Regularmente o Herbário ESA recebe visitantes, incluindo escolas de nível médio e superior, para conhecer o acervo. De acordo com o professor, exposições para o público em geral são feitas por intermédio dos alunos do curso de Ciências Biológicas, em um projeto denominado “Bio na Rua”. “Estamos sempre abertos a este tipo de possibilidade, já que é importante que o público em geral tenha a oportunidade de entender o papel destes acervos no estudo da Biodiversidade, afinal, é o dinheiro público que mantém essas coleções”, comenta Souza.

No estudo da biodiversidade, explica o professor do IB, “não se faz nada sem um herbário”

Atualmente cerca de 55 projetos estão em andamento utilizando o acervo do Herbário ESA, a maioria dos quais relacionados a temas de dissertações e teses incluindo 11 diferentes orientadores, coordenadores ou supervisores, provenientes do próprio Departamento de Ciências Biológicas ou de outros Departamentos da Esalq, como o Departamento de Ciências Florestais ou de outras unidades da USP (IB e FFCLRP) e da Unicamp, que serão diretamente beneficiados pela pronta disponibilidade das informações obtida a partir do processo de informatização.

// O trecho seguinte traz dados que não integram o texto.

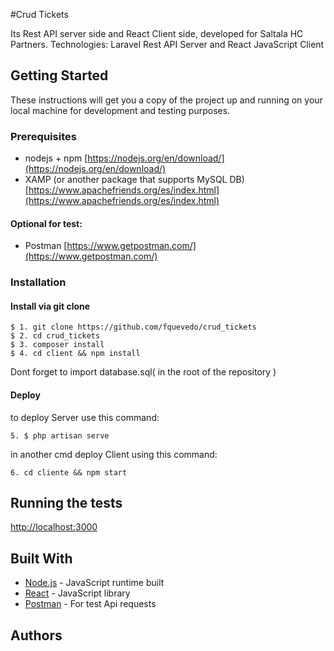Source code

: #Crud Tickets 

Its Rest API server side and React Client side, developed for Saltala HC Partners. 
Technologies: Laravel Rest API Server and React JavaScript Client

## Getting Started
These instructions will get you a copy of the project up and running on your local machine for development and testing purposes.

### Prerequisites
* nodejs + npm [https://nodejs.org/en/download/](https://nodejs.org/en/download/)
* XAMP (or another package that supports MySQL DB) [https://www.apachefriends.org/es/index.html](https://www.apachefriends.org/es/index.html)

#### Optional for test:
* Postman [https://www.getpostman.com/](https://www.getpostman.com/)

### Installation

#### Install via git clone
```
$ 1. git clone https://github.com/fquevedo/crud_tickets
$ 2. cd crud_tickets
$ 3. composer install
$ 4. cd client && npm install
```
Dont forget to import database.sql( in the root of the repository )

#### Deploy
to deploy Server use this command:
```
5. $ php artisan serve
```
in another cmd deploy Client using this command:
```
6. cd cliente && npm start
```

## Running the tests
[http://localhost:3000](https://localhost:3000)


## Built With
* [Node.js](https://nodejs.org/es/) - JavaScript runtime built 
* [React](https://es.reactjs.org) - JavaScript library
* [Postman](https://www.getpostman.com/) - For test Api requests

## Authors

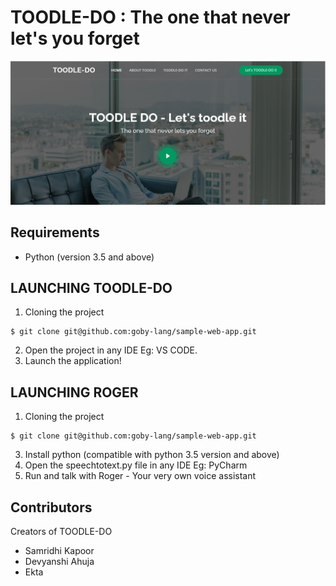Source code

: # TOODLE-DO : The one that never let's you forget

![Sample App Image](./Capture.PNG)

## Requirements

- Python (version 3.5 and above)

## LAUNCHING TOODLE-DO

1. Cloning the project

```
$ git clone git@github.com:goby-lang/sample-web-app.git
```
2. Open the project in any IDE Eg: VS CODE.
3. Launch the application!

## LAUNCHING ROGER
1. Cloning the project

```
$ git clone git@github.com:goby-lang/sample-web-app.git
```
3. Install python (compatible with python 3.5 version and above)
2. Open the speechtotext.py file in any IDE Eg: PyCharm
3. Run and talk with Roger - Your very own voice assistant



## Contributors
Creators of TOODLE-DO

- Samridhi Kapoor
- Devyanshi Ahuja
- Ekta
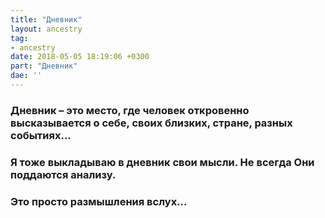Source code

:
 ```yaml
---
title: "Дневник"
layout: ancestry
tag:
- ancestry
date: 2018-05-05 18:19:06 +0300
part: "Дневник"
dae: ''
---
```

### Дневник – это место, где человек откровенно высказывается о себе, своих близких, стране, разных событиях...

### Я тоже выкладываю в дневник свои мысли. Не всегда Они поддаются анализу.

### Это просто размышления вслух...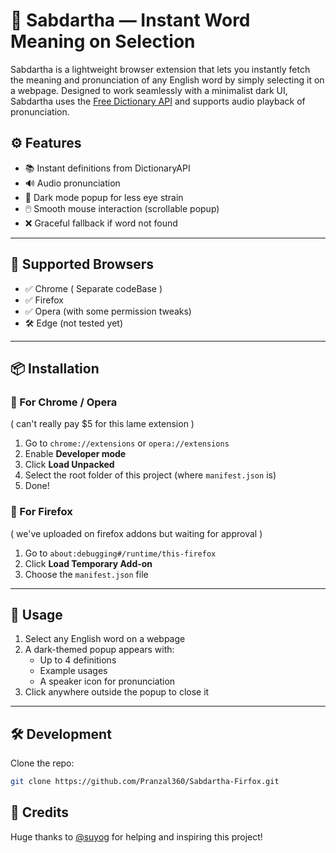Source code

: # 📖 Sabdartha — Instant Word Meaning on Selection

Sabdartha is a lightweight browser extension that lets you instantly fetch the meaning and pronunciation of any English word by simply selecting it on a webpage. Designed to work seamlessly with a minimalist dark UI, Sabdartha uses the [Free Dictionary API](https://dictionaryapi.dev/) and supports audio playback of pronunciation.

## ⚙️ Features

- 📚 Instant definitions from DictionaryAPI
- 🔊 Audio pronunciation 
- 🌙 Dark mode popup for less eye strain
- 🖱️ Smooth mouse interaction (scrollable popup)
- ❌ Graceful fallback if word not found

---

## 🧩 Supported Browsers

- ✅ Chrome ( Separate codeBase ) 
- ✅ Firefox
- ✅ Opera (with some permission tweaks)
- 🛠️ Edge (not tested yet)

---

## 📦 Installation

### 🔹 For Chrome / Opera
( can't really pay $5 for this lame extension ) 
1. Go to `chrome://extensions` or `opera://extensions`
2. Enable **Developer mode**
3. Click **Load Unpacked**
4. Select the root folder of this project (where `manifest.json` is)
5. Done!

### 🔸 For Firefox 

( we've uploaded on firefox addons but waiting for approval ) 
1. Go to `about:debugging#/runtime/this-firefox`
2. Click **Load Temporary Add-on**
3. Choose the `manifest.json` file


---

## 🚀 Usage

1. Select any English word on a webpage
2. A dark-themed popup appears with:
   - Up to 4 definitions
   - Example usages
   - A speaker icon for pronunciation
3. Click anywhere outside the popup to close it

---

## 🛠️ Development

Clone the repo:

```bash
git clone https://github.com/Pranzal360/Sabdartha-Firfox.git
```

## 🙏 Credits 

Huge thanks to [@suyog](https://github.com/0suyog) for helping and inspiring this project!




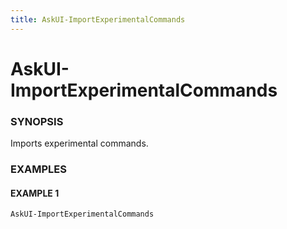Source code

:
 ```yaml
---
title: AskUI-ImportExperimentalCommands
---
```


# AskUI-ImportExperimentalCommands

### SYNOPSIS

Imports experimental commands.

### EXAMPLES

#### EXAMPLE 1

```powershell
AskUI-ImportExperimentalCommands
```

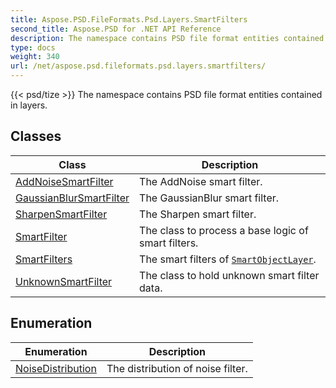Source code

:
 ```yaml
---
title: Aspose.PSD.FileFormats.Psd.Layers.SmartFilters
second_title: Aspose.PSD for .NET API Reference
description: The namespace contains PSD file format entities contained in layers
type: docs
weight: 340
url: /net/aspose.psd.fileformats.psd.layers.smartfilters/
---
```

{{< psd/tize >}}
The namespace contains PSD file format entities contained in layers.

## Classes

| Class | Description |
| --- | --- |
| [AddNoiseSmartFilter](./addnoisesmartfilter/) | The AddNoise smart filter. |
| [GaussianBlurSmartFilter](./gaussianblursmartfilter/) | The GaussianBlur smart filter. |
| [SharpenSmartFilter](./sharpensmartfilter/) | The Sharpen smart filter. |
| [SmartFilter](./smartfilter/) | The class to process a base logic of smart filters. |
| [SmartFilters](./smartfilters/) | The smart filters of [`SmartObjectLayer`](../aspose.psd.fileformats.psd.layers.smartobjects/smartobjectlayer/). |
| [UnknownSmartFilter](./unknownsmartfilter/) | The class to hold unknown smart filter data. |
## Enumeration

| Enumeration | Description |
| --- | --- |
| [NoiseDistribution](./noisedistribution/) | The distribution of noise filter. |


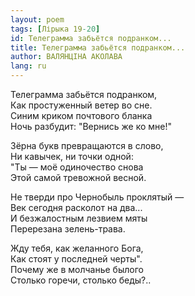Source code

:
 ```yaml
---
layout: poem
tags: [Лірыка 19-20]
id: Телеграмма забьётся подранком...
title: Телеграмма забьётся подранком...
author: ВАЛЯНЦІНА АКОЛАВА
lang: ru
---
```



Телеграмма забьётся подранком,  
Как простуженный ветер во сне.  
Синим криком почтового бланка  
Ночь разбудит: "Вернись же ко мне!"  

Зёрна букв превращаются в слово,  
Ни кавычек, ни точки одной:  
"Ты — моё одиночество снова  
Этой самой тревожной весной.  

Не тверди про Чернобыль проклятый —  
Век сегодня расколот на два...  
И безжалостным лезвием мяты  
Перерезана зелень-трава.  

Жду тебя, как желанного Бога,  
Как стоят у последней черты".  
Почему же в молчанье былого  
Столько горечи, столько беды?..  
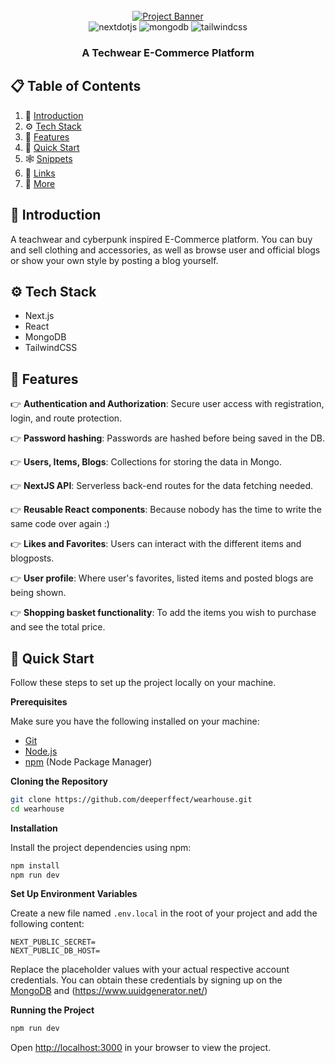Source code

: <div align="center">
  <br />
    <a href="wearhouse.vercel.app" target="_blank">
      <img src="https://i.ibb.co/fq6ScyN/wearh.png" alt="Project Banner">
    </a>
  <br />

  <div>
    <img src="https://img.shields.io/badge/-Next_JS-black?style=for-the-badge&logoColor=white&logo=nextdotjs&color=000000" alt="nextdotjs" />
    <img src="https://img.shields.io/badge/-MongoDB-black?style=for-the-badge&logoColor=white&logo=mongodb&color=47A248" alt="mongodb" />
    <img src="https://img.shields.io/badge/-Tailwind_CSS-black?style=for-the-badge&logoColor=white&logo=tailwindcss&color=06B6D4" alt="tailwindcss" />
  </div>
</div>
  <h3 align="center">A Techwear E-Commerce Platform</h3>


## 📋 <a name="table">Table of Contents</a>

1. 🤖 [Introduction](#introduction)
2. ⚙️ [Tech Stack](#tech-stack)
3. 🔋 [Features](#features)
4. 🤸 [Quick Start](#quick-start)
5. 🕸️ [Snippets](#snippets)
6. 🔗 [Links](#links)
7. 🚀 [More](#more)


## <a name="introduction">🤖 Introduction</a>

A teachwear and cyberpunk inspired E-Commerce platform. You can buy and sell clothing and accessories, as well as browse user and official blogs or show your own style by posting a blog yourself.

## <a name="tech-stack">⚙️ Tech Stack</a>

- Next.js
- React
- MongoDB
- TailwindCSS

## <a name="features">🔋 Features</a>

👉 **Authentication and Authorization**: Secure user access with registration, login, and route protection.

👉 **Password hashing**: Passwords are hashed before being saved in the DB.

👉 **Users, Items, Blogs**: Collections for storing the data in Mongo.

👉 **NextJS API**: Serverless back-end routes for the data fetching needed.

👉 **Reusable React components**: Because nobody has the time to write the same code over again :)

👉 **Likes and Favorites**: Users can interact with the different items and blogposts.

👉 **User profile**: Where user's favorites, listed items and posted blogs are being shown.

👉 **Shopping basket functionality**: To add the items you wish to purchase and see the total price.

## <a name="quick-start">🤸 Quick Start</a>

Follow these steps to set up the project locally on your machine.

**Prerequisites**

Make sure you have the following installed on your machine:

- [Git](https://git-scm.com/)
- [Node.js](https://nodejs.org/en)
- [npm](https://www.npmjs.com/) (Node Package Manager)

**Cloning the Repository**

```bash
git clone https://github.com/deeperffect/wearhouse.git
cd wearhouse
```

**Installation**

Install the project dependencies using npm:

```bash
npm install
npm run dev
```

**Set Up Environment Variables**

Create a new file named `.env.local` in the root of your project and add the following content:

```env
NEXT_PUBLIC_SECRET=
NEXT_PUBLIC_DB_HOST=
```

Replace the placeholder values with your actual respective account credentials. You can obtain these credentials by signing up on the [MongoDB](https://www.mongodb.com/) and (https://www.uuidgenerator.net/)

**Running the Project**

```bash
npm run dev
```

Open [http://localhost:3000](http://localhost:3000) in your browser to view the project.

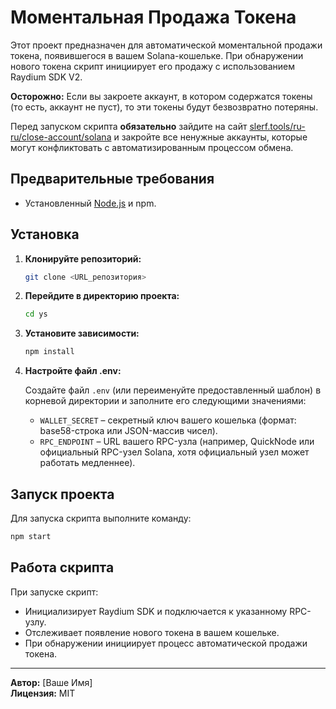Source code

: # Моментальная Продажа Токена

Этот проект предназначен для автоматической моментальной продажи токена, появившегося в вашем Solana-кошельке. При обнаружении нового токена скрипт инициирует его продажу с использованием Raydium SDK V2.


**Осторожно:** Если вы закроете аккаунт, в котором содержатся токены (то есть, аккаунт не пуст), то эти токены будут безвозвратно потеряны.

Перед запуском скрипта **обязательно** зайдите на сайт [slerf.tools/ru-ru/close-account/solana](https://slerf.tools/ru-ru/close-account/solana) и закройте все ненужные аккаунты, которые могут конфликтовать с автоматизированным процессом обмена.

## Предварительные требования

- Установленный [Node.js](https://nodejs.org/) и npm.

## Установка

1. **Клонируйте репозиторий:**

   ```bash
   git clone <URL_репозитория>
   ```

2. **Перейдите в директорию проекта:**

   ```bash
   cd ys
   ```

3. **Установите зависимости:**

   ```bash
   npm install
   ```

4. **Настройте файл .env:**

   Создайте файл `.env` (или переименуйте предоставленный шаблон) в корневой директории и заполните его следующими значениями:
   
   - `WALLET_SECRET` – секретный ключ вашего кошелька (формат: base58-строка или JSON-массив чисел).
   - `RPC_ENDPOINT` – URL вашего RPC-узла (например, QuickNode или официальный RPC-узел Solana, хотя официальный узел может работать медленнее).

## Запуск проекта

Для запуска скрипта выполните команду:

```bash
npm start
```

## Работа скрипта

При запуске скрипт:

- Инициализирует Raydium SDK и подключается к указанному RPC-узлу.
- Отслеживает появление нового токена в вашем кошельке.
- При обнаружении инициирует процесс автоматической продажи токена.

---

**Автор:** [Ваше Имя]  
**Лицензия:** MIT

Já em Ribeirão Preto, o Herbário SPFR, do Departamento de Biologia da FFCLRP chega ao registro 15 mil espécies. Este número representa um crescimento de 100% desde 2005, ano em que a curadoria foi assumida pelo professor Milton Groppo.

O Herbário SPFR, recentemente credenciado como Fiel Depositário junto ao CGEN (Conselho de Gestão do Patrimônio Genético-IBAMA) conta com infra-estrutura para abrigar os espécimes de várias regiões brasileiras, com concentração mais forte em São Paulo, Minas Gerais e Bahia, além de conter material de estudos genéticos, farmacológicos e bioquímicos.

Biodiversidade

“A USP tem um papel importante na vanguarda da pesquisa científica no Brasil e não poderia ficar de fora no estudo da biodiversidade brasileira, o que só é possível com acervos robustos que permitem os estudos taxonômicos e a formação de recursos humanos”, destaca o professor Vinicius. “A proximidade física dos pesquisadores e alunos de um acervo como o herbário ESA justifica a existência de coleções nos diversos campi da USP que possuem esta linha de pesquisa – e com a Esalq não poderia ser diferente”, finaliza.

“Na Sistemática – ciência dedicada a inventariar e descrever a biodiversidade – não se faz nada sem um herbário”, explica Mello-Silva. “Sua função é primordial. Tudo o que alguém precisa de informação e não obteve pela literatura científica, pode encontrar num herbário. É a partir da observação das exsicatas que se consolidam novas descobertas”, pontua ele ao destacar que, em pleno século 21, “tem muita coisa a ser descoberta ainda”.